The property has an 1890 heritage house on it which is currently used as a cottage rental, and the owner, David Jones, is applying for rezoning to allow the garage to become a second dwelling.
He told councillors his plan is to eventually sell the property, which abuts the garden of 124 On Queen Hotel and Spa, the hotel that fronts on Queen Street, which Jones also owns.
Neighbours are also concerned about the small driveway which would be required to service two separate dwellings, should the application be approved, and the lack of amenity space, which they are assuming would spill over onto the hotel property.
They also question the intended future of the two buildings.
At least two home owners on Johnson Street told councillors if the second dwelling on one property is approved, they would apply for the same right on their property — even if they don’t follow through, it would make their property more valuable in the future, one resident warned.
Town staff have said provincial policies encourage growth and infilling, with a mix of housing options, including additional secondary uses.
One of the points made in support of the application by heritage planner Denise Horne is that because the exterior of the garage building wouldn’t be altered, the zoning change would only affect land use, and there would be no negative impact to the heritage district.
But residents living nearby disagreed, saying adding another dwelling on the property, and similar proposals it is sure to encourage in the future, would certainly impact their neighbourhood.
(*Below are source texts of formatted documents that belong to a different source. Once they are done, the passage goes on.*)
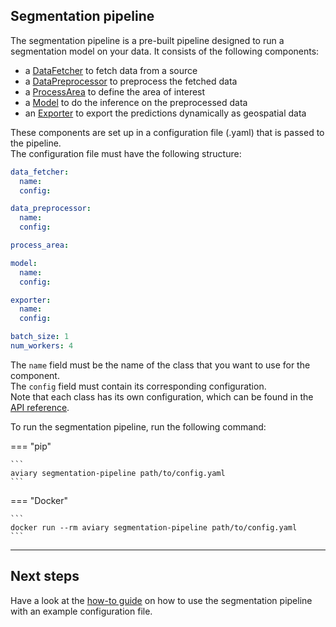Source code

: <style>
  .md-sidebar--secondary { visibility: hidden }
</style>

## Segmentation pipeline

The segmentation pipeline is a pre-built pipeline designed to run a segmentation model on your data.
It consists of the following components:

- a [DataFetcher](../api_reference/data/data_fetcher.md) to fetch data from a source
- a [DataPreprocessor](../api_reference/data/data_preprocessor.md) to preprocess the fetched data
- a [ProcessArea](../api_reference/process_area.md) to define the area of interest
- a [Model](../api_reference/inference/model.md) to do the inference on the preprocessed data
- an [Exporter](../api_reference/inference/exporter.md) to export the predictions dynamically as geospatial data

These components are set up in a configuration file (.yaml) that is passed to the pipeline.<br />
The configuration file must have the following structure:

``` yaml
data_fetcher:
  name:
  config:

data_preprocessor:
  name:
  config:

process_area:

model:
  name:
  config:

exporter:
  name:
  config:

batch_size: 1
num_workers: 4
```

The `name` field must be the name of the class that you want to use for the component.<br />
The `config` field must contain its corresponding configuration.<br />
Note that each class has its own configuration, which can be found in the
[API reference](../api_reference/pipeline/segmentation_pipeline.md#aviary.pipeline.SegmentationPipelineConfig).

To run the segmentation pipeline, run the following command:

=== "pip"

    ```
    aviary segmentation-pipeline path/to/config.yaml
    ```

=== "Docker"

    ```
    docker run --rm aviary segmentation-pipeline path/to/config.yaml
    ```

---

## Next steps

Have a look at the [how-to guide](../how_to_guides/cli/how_to_use_the_segmentation_pipeline.md)
on how to use the segmentation pipeline with an example configuration file.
Scott Langill, one of the neighbours who spoke to the virtual planning committee Monday, called the application, if approved, the beginning of the “slicing and dicing” of one of the best heritage areas in Canada.
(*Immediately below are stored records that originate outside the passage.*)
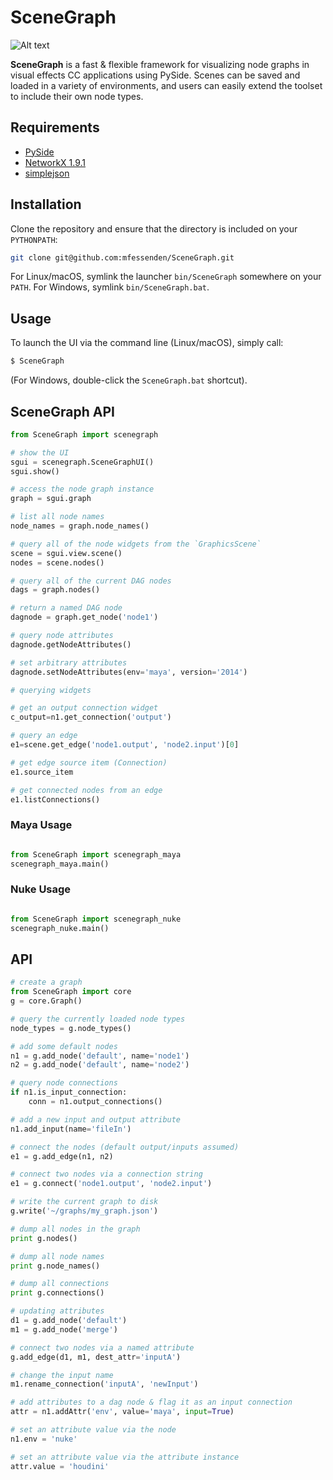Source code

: # SceneGraph

![Alt text](/doc/images/intro.png?raw=true "SceneGraph")

**SceneGraph** is a fast & flexible framework for visualizing node graphs in visual effects CC applications using PySide. Scenes can be saved and loaded in a variety of environments, and users can easily extend the toolset to include their own node types.

## Requirements

* [PySide][pyside-url]
* [NetworkX 1.9.1][networkx-url]
* [simplejson][simplejson-url]


## Installation

Clone the repository and ensure that the directory is included on your `PYTHONPATH`:

```bash
git clone git@github.com:mfessenden/SceneGraph.git
```

For Linux/macOS, symlink the launcher `bin/SceneGraph` somewhere on your `PATH`. For Windows, symlink `bin/SceneGraph.bat`.

## Usage

To launch the UI via the command line (Linux/macOS), simply call:

```bash
$ SceneGraph
```

(For Windows, double-click the `SceneGraph.bat` shortcut).



## SceneGraph API

```python
from SceneGraph import scenegraph

# show the UI
sgui = scenegraph.SceneGraphUI()
sgui.show()

# access the node graph instance
graph = sgui.graph

# list all node names
node_names = graph.node_names()

# query all of the node widgets from the `GraphicsScene`
scene = sgui.view.scene()
nodes = scene.nodes()

# query all of the current DAG nodes
dags = graph.nodes()

# return a named DAG node
dagnode = graph.get_node('node1')

# query node attributes
dagnode.getNodeAttributes()

# set arbitrary attributes
dagnode.setNodeAttributes(env='maya', version='2014')

# querying widgets

# get an output connection widget
c_output=n1.get_connection('output')

# query an edge
e1=scene.get_edge('node1.output', 'node2.input')[0]

# get edge source item (Connection)
e1.source_item

# get connected nodes from an edge
e1.listConnections()

```

### Maya Usage

```python

from SceneGraph import scenegraph_maya
scenegraph_maya.main()

```

### Nuke Usage

```python

from SceneGraph import scenegraph_nuke
scenegraph_nuke.main()

```

## API

```python
# create a graph
from SceneGraph import core
g = core.Graph()

# query the currently loaded node types
node_types = g.node_types()

# add some default nodes
n1 = g.add_node('default', name='node1')
n2 = g.add_node('default', name='node2')

# query node connections
if n1.is_input_connection:
    conn = n1.output_connections()

# add a new input and output attribute
n1.add_input(name='fileIn')

# connect the nodes (default output/inputs assumed)
e1 = g.add_edge(n1, n2)

# connect two nodes via a connection string
e1 = g.connect('node1.output', 'node2.input')

# write the current graph to disk
g.write('~/graphs/my_graph.json')

# dump all nodes in the graph
print g.nodes()

# dump all node names
print g.node_names()

# dump all connections
print g.connections()

# updating attributes
d1 = g.add_node('default')
m1 = g.add_node('merge')

# connect two nodes via a named attribute
g.add_edge(d1, m1, dest_attr='inputA')

# change the input name
m1.rename_connection('inputA', 'newInput')

# add attributes to a dag node & flag it as an input connection
attr = n1.addAttr('env', value='maya', input=True)

# set an attribute value via the node
n1.env = 'nuke'

# set an attribute value via the attribute instance
attr.value = 'houdini'
```


[pyside-url]:https://pypi.org/project/PySide/
[simplejson-url]:https://simplejson.readthedocs.io/en/latest/
[networkx-url]:https://networkx.org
He reminded councillors that growth policies are intended to be used when appropriate, and a block from the main street is not the appropriate place.
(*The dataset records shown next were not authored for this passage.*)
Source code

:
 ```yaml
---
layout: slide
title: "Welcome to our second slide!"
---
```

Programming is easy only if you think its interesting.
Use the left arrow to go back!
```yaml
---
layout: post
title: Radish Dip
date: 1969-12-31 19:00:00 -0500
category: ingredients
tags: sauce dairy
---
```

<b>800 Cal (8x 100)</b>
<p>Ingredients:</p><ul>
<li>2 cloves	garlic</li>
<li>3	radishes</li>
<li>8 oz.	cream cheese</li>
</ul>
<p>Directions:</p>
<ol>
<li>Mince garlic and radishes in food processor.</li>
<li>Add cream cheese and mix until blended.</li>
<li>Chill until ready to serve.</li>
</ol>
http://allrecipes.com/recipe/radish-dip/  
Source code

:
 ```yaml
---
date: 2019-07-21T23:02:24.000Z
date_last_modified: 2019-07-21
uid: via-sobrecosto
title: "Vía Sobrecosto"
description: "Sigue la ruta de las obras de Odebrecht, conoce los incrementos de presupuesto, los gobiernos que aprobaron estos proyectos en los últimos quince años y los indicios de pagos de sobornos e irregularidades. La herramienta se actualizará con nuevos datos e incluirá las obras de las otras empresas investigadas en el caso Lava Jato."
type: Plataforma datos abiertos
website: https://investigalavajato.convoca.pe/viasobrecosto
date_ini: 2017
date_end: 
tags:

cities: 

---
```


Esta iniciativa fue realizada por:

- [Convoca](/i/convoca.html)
“It will be a train we won’t be able to stop,” he said, urging council to “stop this train before it rolls over our Old Town.”
There is also some concern that the garage, although not zoned for commercial use, could become a commercial use associated with the hotel.
Jones also owns condo units on Victoria Street. One of the units has been sold, and the others he owns and rents, he said. He also owns a house on Gate Street, which he says he has no plans for at this time.
When asked by Coun. Allan Bisback whether he has plans to bring 129 Johnson into the hotel complex and rent them through the hotel, Jones said he plans to rent them by the month, not as part of the hotel, but that he anticipates selling the property.
However, residents pointed out his plans have frequently changed from his original intentions for the hotel complex.
Johnson Street resident Andrew Taylor reminded councillors that when neighbours supported the hotel project, they were told “there would be a lovely park,” but over time it has been degraded, with no provision for trees, a commercial property has been moved into the park with two hotel rooms, and a wedding venue is planned.
“How do we trust you, Mr. Jones?” he asked, when promises that were made in the past are not materializing.
Brodie Townley told councillors they were elected to be stewards of the heritage district, and to provide leadership in heritage preservation. “We’re looking to you for that now.”
If the application is approved, he said, “this will open up a can of worms that other developers and residents will feast on.”
Monday’s virtual public meeting was an opportunity for residents to have their say about the rezoning application before a decision is made. Information from the meeting is intended to inform a staff report and recommendation to council.